Sam Quote #449

Quote from Sam in Behind Every Great Woman

Paula: I'm writing an article on singles bars for "Boston Scene" magazine. What would you consider to be the major allure of this bar for the singles crowd?
Sam: Well, you're gazing hungrily at him, honey.
Paula: You're unbelievable.
Cliff: Ooh, I think he's got a whiff on this one, Norm.
Norm: Never. Not in a million years.
Paula: Would you say that "Cheers" has a reputation as a singles bar?
Sam: I'll answer that question seriously if you'll answer one of mine seriously.
Paula: OK.
Sam: Do you think it's possible for a man to satisfy a woman too much?
Paula: In the two weeks I've been doing research, you're the first person who has hit on me so relentlessly that I've terminated the interview.
Sam: Well, you should have come to me first.

Rate

 ‘Behind Every Great Woman’ Quotes

Quote from Norm

Norm: [enters] Afternoon, everybody.
All: Norm!
Sam: What would you like, Norm?
Norm: A reason to live.

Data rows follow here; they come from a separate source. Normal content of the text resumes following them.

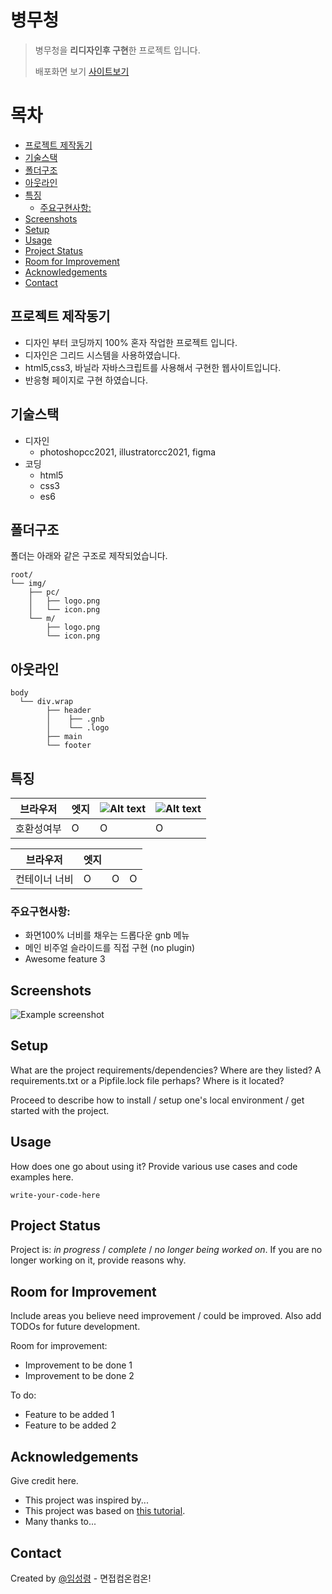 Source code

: # 병무청 <!-- omit in toc -->

> 병무청을 **리디자인후 구현**한 프로젝트 입니다.
>
> 배포화면 보기 [사이트보기](https://lsy1168.github.io/project1/)

# 목차<!-- omit in toc -->

- [프로젝트 제작동기](#프로젝트-제작동기)
- [기술스택](#기술스택)
- [폴더구조](#폴더구조)
- [아웃라인](#아웃라인)
- [특징](#특징)
  - [주요구현사항:](#주요구현사항)
- [Screenshots](#screenshots)
- [Setup](#setup)
- [Usage](#usage)
- [Project Status](#project-status)
- [Room for Improvement](#room-for-improvement)
- [Acknowledgements](#acknowledgements)
- [Contact](#contact)

## 프로젝트 제작동기

- 디자인 부터 코딩까지 100% 혼자 작업한 프로젝트 입니다.
- 디자인은 그리드 시스템을 사용하였습니다.
- html5,css3, 바닐라 자바스크립트를 사용해서 구현한 웹사이트입니다.
- 반응형 페이지로 구현 하였습니다.

## 기술스택

- 디자인
  - photoshopcc2021, illustratorcc2021, figma
- 코딩
  - html5
  - css3
  - es6

## 폴더구조

폴더는 아래와 같은 구조로 제작되었습니다.

```text
root/
└── img/
    ├── pc/
    │   ├── logo.png
    │   └── icon.png
    └── m/
        ├── logo.png
        └── icon.png
```

## 아웃라인

```
body
  └── div.wrap
        ├── header
        │    ├── .gnb
        │    └── .logo
        ├── main
        └── footer

```

## 특징

| 브라우저   | 엣지 | ![Alt text](https://cdn-icons-png.flaticon.com/16/13/13770.png) | ![Alt text](https://cdn-icons-png.flaticon.com/16/2/2106.png) |
| ---------- | ---- | --------------------------------------------------------------- | ------------------------------------------------------------- |
| 호환성여부 | O    | O                                                               | O                                                             |

| 브라우저      | 엣지 |     |     |
| ------------- | ---- | --- | --- |
| 컨테이너 너비 | O    | O   | O   |

### 주요구현사항:

- 화면100% 너비를 채우는 드롭다운 gnb 메뉴
- 메인 비주얼 슬라이드를 직접 구현 (no plugin)
- Awesome feature 3

## Screenshots

![Example screenshot](./img/screenshot.png)

<!-- If you have screenshots you'd like to share, include them here. -->

## Setup

What are the project requirements/dependencies? Where are they listed? A requirements.txt or a Pipfile.lock file perhaps? Where is it located?

Proceed to describe how to install / setup one's local environment / get started with the project.

## Usage

How does one go about using it?
Provide various use cases and code examples here.

`write-your-code-here`

## Project Status

Project is: _in progress_ / _complete_ / _no longer being worked on_. If you are no longer working on it, provide reasons why.

## Room for Improvement

Include areas you believe need improvement / could be improved. Also add TODOs for future development.

Room for improvement:

- Improvement to be done 1
- Improvement to be done 2

To do:

- Feature to be added 1
- Feature to be added 2

## Acknowledgements

Give credit here.

- This project was inspired by...
- This project was based on [this tutorial](https://www.example.com).
- Many thanks to...

## Contact

Created by [@임성령](dtf5508@gmail.com) - 면접컴온컴온!

<!-- Optional -->
<!-- ## License -->
<!-- This project is open source and available under the [... License](). -->

<!-- You don't have to include all sections - just the one's relevant to your project -->
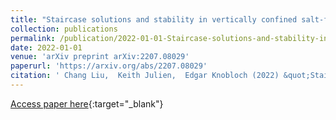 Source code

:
 ```yaml
---
title: "Staircase solutions and stability in vertically confined salt-finger convection"
collection: publications
permalink: /publication/2022-01-01-Staircase-solutions-and-stability-in-vertically-confined-salt-finger-convection
date: 2022-01-01
venue: 'arXiv preprint arXiv:2207.08029'
paperurl: 'https://arxiv.org/abs/2207.08029'
citation: ' Chang Liu,  Keith Julien,  Edgar Knobloch (2022) &quot;Staircase solutions and stability in vertically confined salt-finger convection.&quot; <i>arXiv preprint arXiv:2207.08029</i>..'
---
```

[Access paper here](https://arxiv.org/abs/2207.08029){:target="_blank"}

Keep them coming.

Quote from Frasier

Sam: [comes out of his office] Diane, am I pronouncing this right? Giv-er-ny?
Diane: [French accent] Giverny.
Sam: Thank you.
Frasier: It seems every time we have a discussion about something, it turns into- What was that all about?
Diane: Sam is developing an interest in the Impressionists.
Frasier: Hmm.
Diane: Hmm, what?
Frasier: Hmm, this is suspicious. I think it's part of Sam's grand design to win you back.
Diane: Oh, not this again. You're starting to sound like a broken record.
Frasier: Oh, now you're saying that I'm redundant. That I repeat myself. That I say things over and over.

Quote from Norm

Norm: Cliffie had the Ton O'T-Bone. For less than four bucks you get 24 ounces of USDA choice beff.
Cliff: Beff? No, you mean beef.
Norm: Beef? Don't be ridiculous, Cliffie, that stuff is beff. It's a Hungry Heifer trademark for a processed, synthetic... What, uh, meat-like substance.
Cliff: Oh, no.
Norm: What do you expect for four bucks? You see me complain about the loobster?